• Exercise requirements:
Only the number is needed. Please count the lines below in which the word "Note" occurs.

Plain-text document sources
----
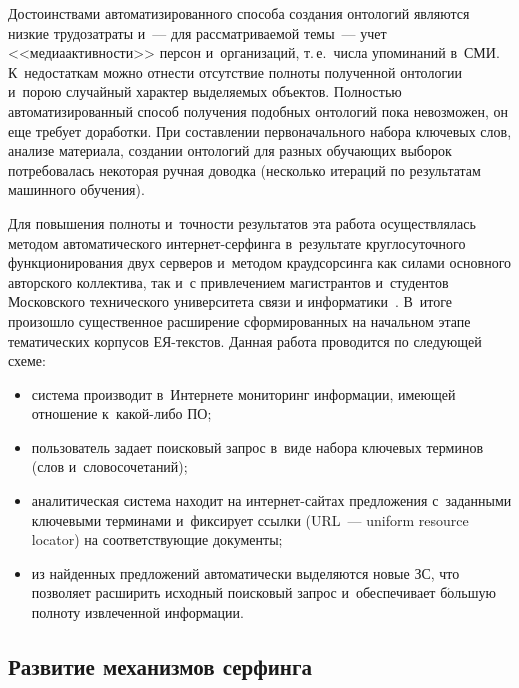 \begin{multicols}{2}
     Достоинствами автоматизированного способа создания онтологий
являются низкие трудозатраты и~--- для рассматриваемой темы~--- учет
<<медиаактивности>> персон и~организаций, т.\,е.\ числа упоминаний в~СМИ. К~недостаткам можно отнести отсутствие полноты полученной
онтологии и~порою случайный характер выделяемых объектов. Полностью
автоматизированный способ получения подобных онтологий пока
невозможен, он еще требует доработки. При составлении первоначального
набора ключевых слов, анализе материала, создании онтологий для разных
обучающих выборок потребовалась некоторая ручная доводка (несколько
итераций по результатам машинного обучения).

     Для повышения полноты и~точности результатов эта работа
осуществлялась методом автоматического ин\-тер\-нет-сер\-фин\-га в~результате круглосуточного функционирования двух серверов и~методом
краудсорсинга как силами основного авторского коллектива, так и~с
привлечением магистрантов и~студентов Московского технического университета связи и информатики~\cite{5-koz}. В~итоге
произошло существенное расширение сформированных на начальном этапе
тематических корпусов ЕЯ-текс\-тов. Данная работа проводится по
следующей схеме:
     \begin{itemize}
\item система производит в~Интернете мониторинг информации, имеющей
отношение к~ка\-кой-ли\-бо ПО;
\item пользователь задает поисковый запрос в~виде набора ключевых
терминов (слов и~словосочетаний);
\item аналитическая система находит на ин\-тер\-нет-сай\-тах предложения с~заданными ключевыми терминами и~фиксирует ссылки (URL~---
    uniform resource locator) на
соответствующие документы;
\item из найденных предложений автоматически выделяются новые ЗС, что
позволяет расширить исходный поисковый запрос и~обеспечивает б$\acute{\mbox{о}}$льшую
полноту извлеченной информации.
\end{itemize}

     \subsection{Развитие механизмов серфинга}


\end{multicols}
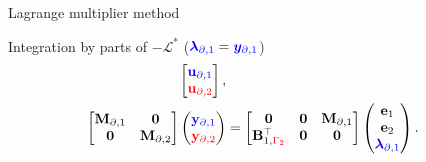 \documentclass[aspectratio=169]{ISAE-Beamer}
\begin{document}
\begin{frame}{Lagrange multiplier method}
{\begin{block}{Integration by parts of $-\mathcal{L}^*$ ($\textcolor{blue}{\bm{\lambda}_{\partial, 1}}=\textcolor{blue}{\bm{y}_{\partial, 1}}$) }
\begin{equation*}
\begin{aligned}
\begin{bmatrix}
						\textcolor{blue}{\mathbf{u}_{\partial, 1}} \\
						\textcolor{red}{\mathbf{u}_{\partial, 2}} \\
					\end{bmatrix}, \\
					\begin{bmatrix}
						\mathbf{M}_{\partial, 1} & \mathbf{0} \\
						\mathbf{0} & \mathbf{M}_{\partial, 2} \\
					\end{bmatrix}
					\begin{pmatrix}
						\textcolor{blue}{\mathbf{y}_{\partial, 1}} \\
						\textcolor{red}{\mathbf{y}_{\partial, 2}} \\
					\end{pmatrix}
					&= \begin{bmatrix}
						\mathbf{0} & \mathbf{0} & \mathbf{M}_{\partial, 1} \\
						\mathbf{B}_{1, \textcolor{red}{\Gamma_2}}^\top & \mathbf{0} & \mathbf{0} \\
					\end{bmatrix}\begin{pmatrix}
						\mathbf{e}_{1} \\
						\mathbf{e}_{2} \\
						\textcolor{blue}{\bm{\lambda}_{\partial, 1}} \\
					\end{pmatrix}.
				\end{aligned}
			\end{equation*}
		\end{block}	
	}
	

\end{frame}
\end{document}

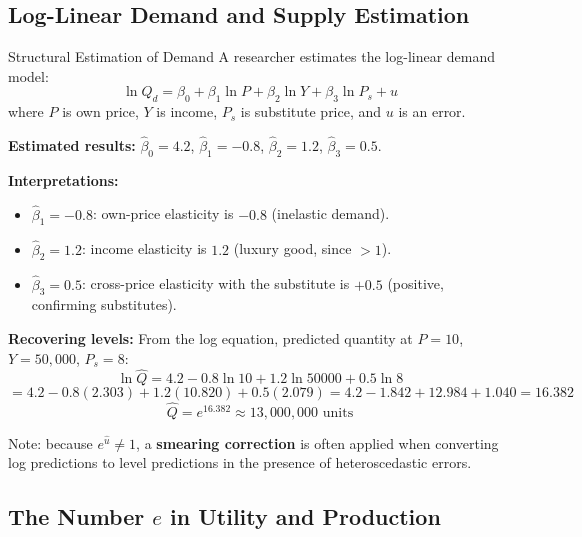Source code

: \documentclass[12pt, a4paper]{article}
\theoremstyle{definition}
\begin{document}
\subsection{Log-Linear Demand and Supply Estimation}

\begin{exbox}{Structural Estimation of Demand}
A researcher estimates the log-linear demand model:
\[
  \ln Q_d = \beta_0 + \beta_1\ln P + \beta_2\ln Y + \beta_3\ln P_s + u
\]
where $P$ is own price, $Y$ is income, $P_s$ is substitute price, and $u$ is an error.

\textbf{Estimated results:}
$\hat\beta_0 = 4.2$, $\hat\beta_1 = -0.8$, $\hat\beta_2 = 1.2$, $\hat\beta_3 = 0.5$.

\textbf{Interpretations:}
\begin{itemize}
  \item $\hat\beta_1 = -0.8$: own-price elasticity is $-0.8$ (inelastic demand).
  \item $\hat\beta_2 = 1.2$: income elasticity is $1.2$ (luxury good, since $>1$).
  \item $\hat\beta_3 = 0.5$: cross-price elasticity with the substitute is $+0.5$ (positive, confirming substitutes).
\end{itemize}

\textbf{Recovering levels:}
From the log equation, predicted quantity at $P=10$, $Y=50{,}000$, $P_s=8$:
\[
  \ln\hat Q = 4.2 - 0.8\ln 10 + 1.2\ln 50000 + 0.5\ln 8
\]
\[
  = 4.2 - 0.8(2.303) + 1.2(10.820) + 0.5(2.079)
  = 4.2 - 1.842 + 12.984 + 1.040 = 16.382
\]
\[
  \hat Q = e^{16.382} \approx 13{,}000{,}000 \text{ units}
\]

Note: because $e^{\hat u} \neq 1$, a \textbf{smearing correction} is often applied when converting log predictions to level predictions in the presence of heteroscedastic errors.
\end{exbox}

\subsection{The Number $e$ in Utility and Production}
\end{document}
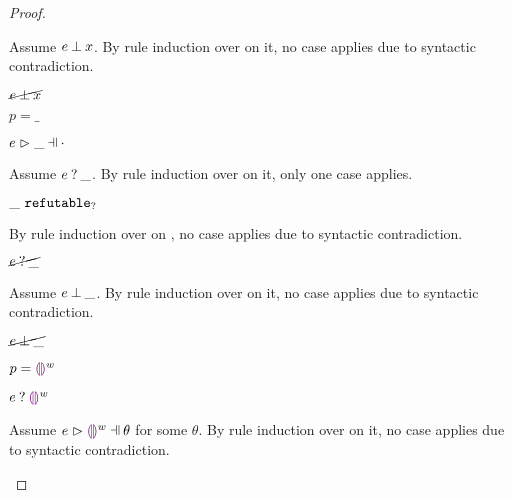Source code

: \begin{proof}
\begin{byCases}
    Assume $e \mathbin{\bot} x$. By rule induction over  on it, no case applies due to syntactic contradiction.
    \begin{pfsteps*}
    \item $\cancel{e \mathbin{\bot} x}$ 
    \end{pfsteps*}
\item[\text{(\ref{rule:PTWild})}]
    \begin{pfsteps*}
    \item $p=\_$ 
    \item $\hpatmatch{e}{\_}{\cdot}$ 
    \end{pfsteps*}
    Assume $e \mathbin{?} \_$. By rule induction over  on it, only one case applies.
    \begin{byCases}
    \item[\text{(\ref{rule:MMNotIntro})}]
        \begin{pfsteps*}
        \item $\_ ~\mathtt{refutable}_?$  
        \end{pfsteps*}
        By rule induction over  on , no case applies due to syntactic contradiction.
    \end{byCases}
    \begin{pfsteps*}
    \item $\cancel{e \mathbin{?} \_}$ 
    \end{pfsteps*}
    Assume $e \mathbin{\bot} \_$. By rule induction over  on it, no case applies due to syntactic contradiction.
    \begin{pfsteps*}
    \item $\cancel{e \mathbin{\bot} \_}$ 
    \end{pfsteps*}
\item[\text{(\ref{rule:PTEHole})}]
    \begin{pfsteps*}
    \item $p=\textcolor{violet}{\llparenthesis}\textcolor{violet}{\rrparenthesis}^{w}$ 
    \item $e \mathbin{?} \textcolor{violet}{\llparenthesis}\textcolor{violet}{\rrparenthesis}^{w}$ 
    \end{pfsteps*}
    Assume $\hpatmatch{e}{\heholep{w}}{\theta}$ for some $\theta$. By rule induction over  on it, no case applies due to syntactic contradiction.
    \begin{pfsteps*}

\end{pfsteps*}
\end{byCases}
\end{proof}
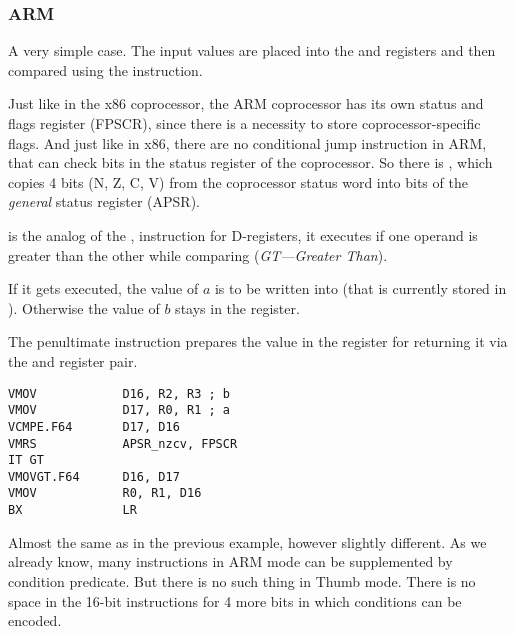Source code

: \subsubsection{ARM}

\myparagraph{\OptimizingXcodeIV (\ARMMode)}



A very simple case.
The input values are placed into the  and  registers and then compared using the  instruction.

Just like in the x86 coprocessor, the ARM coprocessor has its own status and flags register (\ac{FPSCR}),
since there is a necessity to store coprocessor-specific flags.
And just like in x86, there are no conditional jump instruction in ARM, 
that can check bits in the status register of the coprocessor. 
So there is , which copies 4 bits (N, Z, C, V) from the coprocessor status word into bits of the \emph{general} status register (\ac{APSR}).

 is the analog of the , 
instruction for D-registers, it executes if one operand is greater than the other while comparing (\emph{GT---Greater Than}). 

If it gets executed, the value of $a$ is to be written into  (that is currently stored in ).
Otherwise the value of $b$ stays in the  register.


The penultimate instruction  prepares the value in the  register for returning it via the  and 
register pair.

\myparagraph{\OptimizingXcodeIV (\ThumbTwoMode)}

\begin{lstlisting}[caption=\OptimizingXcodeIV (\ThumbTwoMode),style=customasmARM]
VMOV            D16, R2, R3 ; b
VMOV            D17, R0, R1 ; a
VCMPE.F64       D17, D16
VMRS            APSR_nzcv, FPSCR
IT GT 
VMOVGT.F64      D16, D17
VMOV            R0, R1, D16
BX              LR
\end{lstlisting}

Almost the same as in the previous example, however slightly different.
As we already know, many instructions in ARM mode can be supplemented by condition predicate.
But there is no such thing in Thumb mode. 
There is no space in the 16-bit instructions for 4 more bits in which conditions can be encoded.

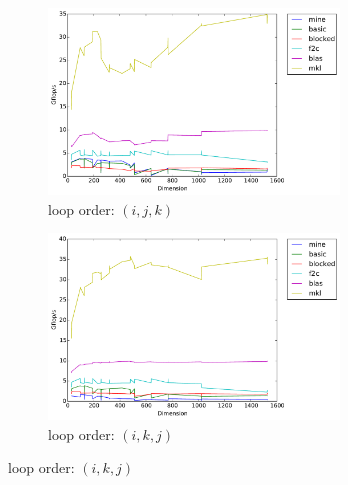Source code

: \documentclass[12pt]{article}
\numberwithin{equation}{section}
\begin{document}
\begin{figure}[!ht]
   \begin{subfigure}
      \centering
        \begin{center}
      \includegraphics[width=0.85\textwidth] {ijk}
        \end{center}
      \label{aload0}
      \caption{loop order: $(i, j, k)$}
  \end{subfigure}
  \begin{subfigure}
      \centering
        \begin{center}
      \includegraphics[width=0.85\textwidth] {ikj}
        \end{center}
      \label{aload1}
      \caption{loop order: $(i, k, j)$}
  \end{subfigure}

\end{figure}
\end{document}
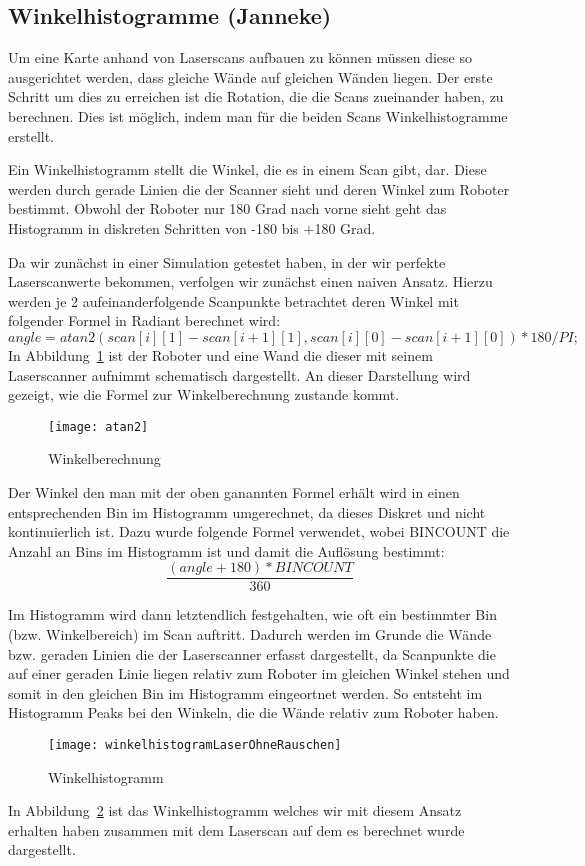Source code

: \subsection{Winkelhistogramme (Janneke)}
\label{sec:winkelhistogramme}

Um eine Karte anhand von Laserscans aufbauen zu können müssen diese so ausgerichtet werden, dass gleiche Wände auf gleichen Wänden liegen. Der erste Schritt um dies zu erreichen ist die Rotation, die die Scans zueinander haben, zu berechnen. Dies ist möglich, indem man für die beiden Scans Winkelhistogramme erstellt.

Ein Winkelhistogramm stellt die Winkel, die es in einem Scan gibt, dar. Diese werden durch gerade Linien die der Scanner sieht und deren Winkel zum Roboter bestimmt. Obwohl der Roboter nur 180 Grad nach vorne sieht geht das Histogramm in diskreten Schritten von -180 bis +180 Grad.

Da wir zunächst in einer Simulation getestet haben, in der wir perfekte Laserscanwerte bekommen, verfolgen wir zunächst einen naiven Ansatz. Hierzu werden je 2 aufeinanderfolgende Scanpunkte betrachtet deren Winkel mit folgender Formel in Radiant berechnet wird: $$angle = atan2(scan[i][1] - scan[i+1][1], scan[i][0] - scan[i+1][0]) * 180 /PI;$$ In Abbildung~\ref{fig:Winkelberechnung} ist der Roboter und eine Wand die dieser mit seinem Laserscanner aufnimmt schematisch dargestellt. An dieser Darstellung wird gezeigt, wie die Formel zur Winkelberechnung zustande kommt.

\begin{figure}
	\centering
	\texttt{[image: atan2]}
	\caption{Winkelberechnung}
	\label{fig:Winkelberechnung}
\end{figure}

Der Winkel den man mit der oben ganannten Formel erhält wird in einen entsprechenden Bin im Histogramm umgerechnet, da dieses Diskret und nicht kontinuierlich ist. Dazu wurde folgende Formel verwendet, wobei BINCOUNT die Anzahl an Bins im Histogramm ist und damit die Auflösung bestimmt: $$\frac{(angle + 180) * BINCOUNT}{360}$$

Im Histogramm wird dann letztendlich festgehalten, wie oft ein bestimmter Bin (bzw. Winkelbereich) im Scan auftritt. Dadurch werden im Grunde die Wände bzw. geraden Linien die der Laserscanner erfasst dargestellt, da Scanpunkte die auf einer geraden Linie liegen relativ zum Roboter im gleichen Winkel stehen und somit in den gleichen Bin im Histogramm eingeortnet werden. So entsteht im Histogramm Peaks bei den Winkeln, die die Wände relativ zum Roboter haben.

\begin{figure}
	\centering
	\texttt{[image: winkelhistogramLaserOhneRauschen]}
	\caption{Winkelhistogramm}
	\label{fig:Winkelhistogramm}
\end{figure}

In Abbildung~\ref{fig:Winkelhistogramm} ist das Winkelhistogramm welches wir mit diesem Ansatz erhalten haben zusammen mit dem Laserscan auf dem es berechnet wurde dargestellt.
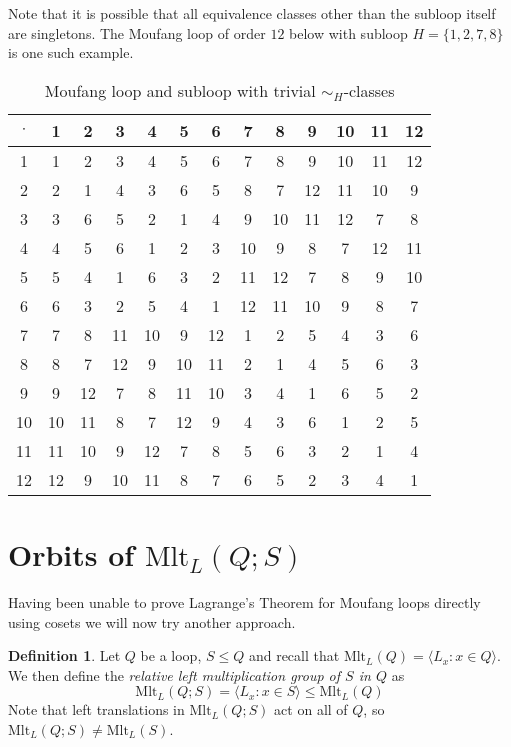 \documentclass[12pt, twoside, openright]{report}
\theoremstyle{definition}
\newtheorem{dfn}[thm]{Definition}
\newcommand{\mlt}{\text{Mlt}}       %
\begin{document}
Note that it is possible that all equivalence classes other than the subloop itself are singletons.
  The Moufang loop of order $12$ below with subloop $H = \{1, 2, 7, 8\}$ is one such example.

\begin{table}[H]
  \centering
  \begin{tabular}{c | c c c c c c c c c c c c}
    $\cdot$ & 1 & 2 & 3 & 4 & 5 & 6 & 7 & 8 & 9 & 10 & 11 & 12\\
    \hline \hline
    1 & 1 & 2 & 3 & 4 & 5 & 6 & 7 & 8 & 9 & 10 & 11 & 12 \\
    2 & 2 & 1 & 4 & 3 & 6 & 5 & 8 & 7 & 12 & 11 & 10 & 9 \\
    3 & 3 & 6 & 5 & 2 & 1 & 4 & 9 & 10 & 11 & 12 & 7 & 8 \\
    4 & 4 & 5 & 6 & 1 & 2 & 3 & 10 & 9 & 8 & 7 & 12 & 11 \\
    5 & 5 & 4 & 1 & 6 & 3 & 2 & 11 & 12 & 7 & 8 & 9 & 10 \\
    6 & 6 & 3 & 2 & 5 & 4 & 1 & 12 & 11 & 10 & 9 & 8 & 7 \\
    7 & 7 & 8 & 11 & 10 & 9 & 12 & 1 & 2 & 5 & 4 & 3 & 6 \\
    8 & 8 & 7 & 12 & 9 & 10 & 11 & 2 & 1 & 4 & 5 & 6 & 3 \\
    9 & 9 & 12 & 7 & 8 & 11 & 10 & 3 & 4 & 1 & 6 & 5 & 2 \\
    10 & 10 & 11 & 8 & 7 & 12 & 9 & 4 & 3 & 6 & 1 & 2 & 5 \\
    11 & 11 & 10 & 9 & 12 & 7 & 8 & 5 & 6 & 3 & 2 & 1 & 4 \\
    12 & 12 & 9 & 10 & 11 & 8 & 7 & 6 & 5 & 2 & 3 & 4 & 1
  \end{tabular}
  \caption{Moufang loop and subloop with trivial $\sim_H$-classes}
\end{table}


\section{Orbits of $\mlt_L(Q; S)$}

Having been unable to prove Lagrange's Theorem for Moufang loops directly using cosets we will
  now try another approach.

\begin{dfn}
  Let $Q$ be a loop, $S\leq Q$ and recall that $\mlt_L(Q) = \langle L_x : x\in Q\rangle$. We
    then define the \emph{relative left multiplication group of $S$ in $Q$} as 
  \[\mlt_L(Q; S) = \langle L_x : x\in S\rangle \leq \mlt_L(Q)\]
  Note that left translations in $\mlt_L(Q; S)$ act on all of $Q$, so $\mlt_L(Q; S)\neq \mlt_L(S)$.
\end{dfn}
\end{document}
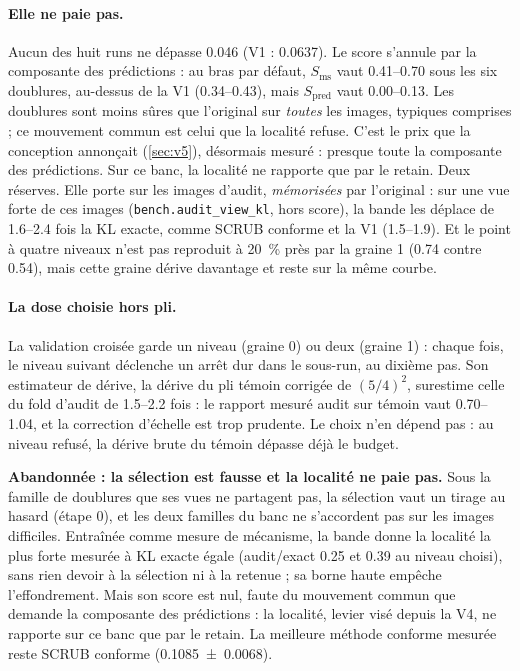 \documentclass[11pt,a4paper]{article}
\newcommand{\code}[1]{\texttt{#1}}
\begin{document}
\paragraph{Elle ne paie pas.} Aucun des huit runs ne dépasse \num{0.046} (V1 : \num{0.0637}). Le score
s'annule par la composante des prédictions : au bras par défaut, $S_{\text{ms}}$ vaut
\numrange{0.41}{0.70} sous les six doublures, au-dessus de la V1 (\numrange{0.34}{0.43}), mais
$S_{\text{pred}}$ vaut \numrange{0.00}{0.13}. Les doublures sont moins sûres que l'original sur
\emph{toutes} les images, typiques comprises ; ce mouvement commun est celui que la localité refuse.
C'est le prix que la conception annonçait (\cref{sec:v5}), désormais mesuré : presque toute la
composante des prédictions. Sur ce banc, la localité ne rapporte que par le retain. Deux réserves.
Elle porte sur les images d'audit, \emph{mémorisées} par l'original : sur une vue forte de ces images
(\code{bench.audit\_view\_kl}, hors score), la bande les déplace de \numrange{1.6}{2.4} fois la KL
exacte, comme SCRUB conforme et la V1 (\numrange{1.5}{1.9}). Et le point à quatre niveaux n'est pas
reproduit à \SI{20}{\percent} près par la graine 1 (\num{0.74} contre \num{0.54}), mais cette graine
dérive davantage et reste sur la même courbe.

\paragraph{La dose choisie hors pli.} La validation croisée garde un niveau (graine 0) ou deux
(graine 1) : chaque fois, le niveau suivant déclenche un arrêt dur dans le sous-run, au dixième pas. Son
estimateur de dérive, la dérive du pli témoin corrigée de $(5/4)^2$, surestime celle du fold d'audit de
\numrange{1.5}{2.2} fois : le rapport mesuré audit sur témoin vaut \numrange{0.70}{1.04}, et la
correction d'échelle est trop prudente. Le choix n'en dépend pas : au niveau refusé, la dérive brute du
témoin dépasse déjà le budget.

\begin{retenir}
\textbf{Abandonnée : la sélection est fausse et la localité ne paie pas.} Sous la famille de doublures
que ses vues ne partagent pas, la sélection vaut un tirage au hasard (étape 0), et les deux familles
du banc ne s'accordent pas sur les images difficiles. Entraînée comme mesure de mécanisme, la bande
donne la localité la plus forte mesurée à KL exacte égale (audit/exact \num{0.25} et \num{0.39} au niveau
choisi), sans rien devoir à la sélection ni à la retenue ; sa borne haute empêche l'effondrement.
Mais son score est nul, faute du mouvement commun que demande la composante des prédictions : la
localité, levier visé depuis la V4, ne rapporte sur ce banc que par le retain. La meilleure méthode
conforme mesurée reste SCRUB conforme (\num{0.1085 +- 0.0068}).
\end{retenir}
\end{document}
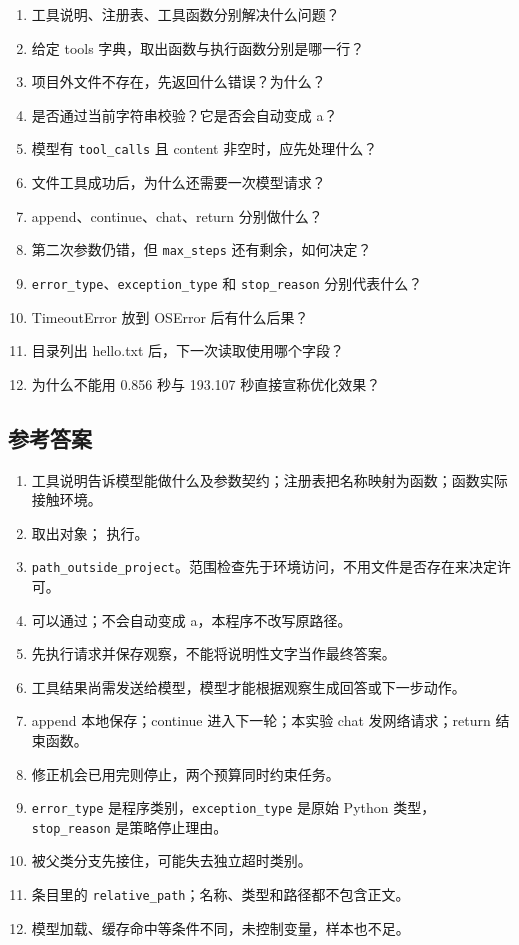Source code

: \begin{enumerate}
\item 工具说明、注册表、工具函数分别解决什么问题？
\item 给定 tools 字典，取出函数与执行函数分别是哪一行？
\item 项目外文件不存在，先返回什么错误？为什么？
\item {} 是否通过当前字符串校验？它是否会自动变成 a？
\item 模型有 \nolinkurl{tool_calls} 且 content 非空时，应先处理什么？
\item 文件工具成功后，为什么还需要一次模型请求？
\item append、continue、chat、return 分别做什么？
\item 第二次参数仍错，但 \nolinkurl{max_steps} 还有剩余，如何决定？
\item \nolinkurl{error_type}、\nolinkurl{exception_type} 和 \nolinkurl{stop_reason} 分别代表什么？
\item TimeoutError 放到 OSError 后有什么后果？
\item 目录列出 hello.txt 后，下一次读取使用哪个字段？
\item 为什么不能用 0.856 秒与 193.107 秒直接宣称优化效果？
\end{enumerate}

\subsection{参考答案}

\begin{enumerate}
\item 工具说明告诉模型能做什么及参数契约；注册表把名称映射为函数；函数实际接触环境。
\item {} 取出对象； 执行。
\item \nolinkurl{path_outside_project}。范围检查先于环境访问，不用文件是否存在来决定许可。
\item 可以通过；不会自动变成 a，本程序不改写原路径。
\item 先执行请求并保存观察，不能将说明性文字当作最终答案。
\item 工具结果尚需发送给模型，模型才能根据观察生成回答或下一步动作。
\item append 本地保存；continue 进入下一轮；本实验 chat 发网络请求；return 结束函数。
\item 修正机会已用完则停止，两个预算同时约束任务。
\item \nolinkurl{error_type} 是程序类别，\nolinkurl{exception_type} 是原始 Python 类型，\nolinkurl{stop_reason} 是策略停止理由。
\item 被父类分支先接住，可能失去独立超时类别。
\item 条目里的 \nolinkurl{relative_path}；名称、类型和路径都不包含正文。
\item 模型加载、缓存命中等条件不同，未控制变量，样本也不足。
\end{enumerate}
----
• Answer for the task:
3